Tag Archives: generic detection

Evolutionary Antivirus

First evolution

The technologies antivirus companies use to detect malware evolve over time to meet the ever-changing threat landscape. The first evolution was signature-based detection, which had a lot of good properties. Signature-based malware detection extracts common byte sequences — also called signatures — from multiple files of the same malware variant. If these sequences also match another file, it is detected as being malicious. One drawback of signatures is that often a small number of differing bytes leads to the signature not matching anymore. As a result, polymorphic malware was created, which always has completely different sequences of bytes, and therefore malicious sequences could not be found any more. In many cases signatures are still very useful and especially the time to release a signature is very short.

Second evolution

The second evolution was generic detection, which was able to easily handle most polymorphic files. By manually researching malicious files in depth, file properties could be identified, which then in combination could be used not only to detect polymorphic files but, in general, are so powerful as to detect whole families of files. Often, generic detection uses a rule-based system. An example of a generic rule with the capability to detect malicious files writing to the Windows folder could be very simplified:

file_size < 5kb & file_writes_to_windows_folder & file_not_signed

Generic detection is in general very powerful and can also incorporate the program’s behavior. While this kind of detection is also old, it is still widely used. The reason why generic detection loses its relevance is not a matter of quality but a matter of quantity. Avira receives hundreds of thousands of potentially malicious files every day. The time to create one rule manually takes from 5 minutes to two hours, and probably thousands of rules have to be created per day. While it was possible in the past to write generic rules for the malware files received each day, it is not possible anymore.

Third (current) evolution

Fully automated learning systems — the third (current) evolution — try to combine the good properties of the first two evolutions, while avoiding their drawbacks. Rather than creating rules, learning systems often learn the difference between good stuff and malware files based on distances. In simple words, this means that if the learning system learned that a specific region only consists of malicious files and an unknown file has a very small distance to the files within that region, it will output that the probability of the unknown file being malicious is very high. This is equal to a human saying: “This file looks very similar to something that I have seen before”.

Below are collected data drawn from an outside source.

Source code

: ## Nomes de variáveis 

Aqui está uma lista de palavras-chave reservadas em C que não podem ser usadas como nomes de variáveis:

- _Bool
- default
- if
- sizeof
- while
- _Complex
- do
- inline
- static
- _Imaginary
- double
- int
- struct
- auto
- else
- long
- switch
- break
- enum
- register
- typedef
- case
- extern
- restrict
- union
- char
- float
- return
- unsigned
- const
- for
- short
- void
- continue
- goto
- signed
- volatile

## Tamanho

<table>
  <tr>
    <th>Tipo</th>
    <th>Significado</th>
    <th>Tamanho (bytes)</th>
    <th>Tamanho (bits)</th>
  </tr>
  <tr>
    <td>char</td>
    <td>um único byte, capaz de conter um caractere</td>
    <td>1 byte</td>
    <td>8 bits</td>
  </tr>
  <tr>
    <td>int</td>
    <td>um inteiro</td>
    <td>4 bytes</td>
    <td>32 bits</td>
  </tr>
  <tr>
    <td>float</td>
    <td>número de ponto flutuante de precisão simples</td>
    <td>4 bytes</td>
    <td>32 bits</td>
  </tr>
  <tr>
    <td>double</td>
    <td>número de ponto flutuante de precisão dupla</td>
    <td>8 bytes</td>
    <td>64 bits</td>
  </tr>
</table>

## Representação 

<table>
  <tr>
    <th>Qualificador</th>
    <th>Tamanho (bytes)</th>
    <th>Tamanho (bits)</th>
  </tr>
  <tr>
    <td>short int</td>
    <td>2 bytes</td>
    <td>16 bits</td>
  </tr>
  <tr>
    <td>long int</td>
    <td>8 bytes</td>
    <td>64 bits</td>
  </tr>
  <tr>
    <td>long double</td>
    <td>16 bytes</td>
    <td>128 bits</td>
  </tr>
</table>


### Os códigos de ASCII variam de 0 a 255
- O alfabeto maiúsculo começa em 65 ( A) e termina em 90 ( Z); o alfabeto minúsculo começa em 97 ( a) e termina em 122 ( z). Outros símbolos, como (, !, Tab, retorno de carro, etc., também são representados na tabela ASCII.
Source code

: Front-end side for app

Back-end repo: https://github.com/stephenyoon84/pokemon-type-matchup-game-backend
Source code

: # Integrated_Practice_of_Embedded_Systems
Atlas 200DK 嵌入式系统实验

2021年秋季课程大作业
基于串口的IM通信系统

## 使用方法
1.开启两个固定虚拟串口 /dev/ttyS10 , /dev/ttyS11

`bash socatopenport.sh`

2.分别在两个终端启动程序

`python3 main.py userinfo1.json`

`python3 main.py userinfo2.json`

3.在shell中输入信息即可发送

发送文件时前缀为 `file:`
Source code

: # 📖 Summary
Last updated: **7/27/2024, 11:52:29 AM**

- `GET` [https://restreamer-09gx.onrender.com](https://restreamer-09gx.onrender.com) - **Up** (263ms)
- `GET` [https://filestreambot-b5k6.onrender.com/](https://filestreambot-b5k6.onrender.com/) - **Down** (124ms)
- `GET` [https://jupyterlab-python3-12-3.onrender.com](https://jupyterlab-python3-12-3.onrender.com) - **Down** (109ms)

Five years ago, Avira started more seriously investigating these systems. In March 2010, my colleague Matthias Ollig and I showed in our master’s thesis, with the title “Recognition of malware by applying techniques of machine learning using static and behavior-based features,” that such a system is not just possible but that it can also deliver a high degree of automatism.

In our fight against malware, only one thing really counts. Speed. If a new malicious file is inserted into the learning system and it is well designed, it does not just detect this one file but the whole malware family — within minutes.

Over the last four years, Avira management have made several big investments in the automated learning system with the internal name NightVision. NightVision has ~8TB of RAM, ~750 CPU cores and ~50 CUDA capable GPUs. Due to these investments, NightVision now not only protects our paying customers but also all of our free-version customers around the globe. By having NightVision in place, the antivirus researchers can now put their attention towards the most important thing: Analyzing the most current daily threats.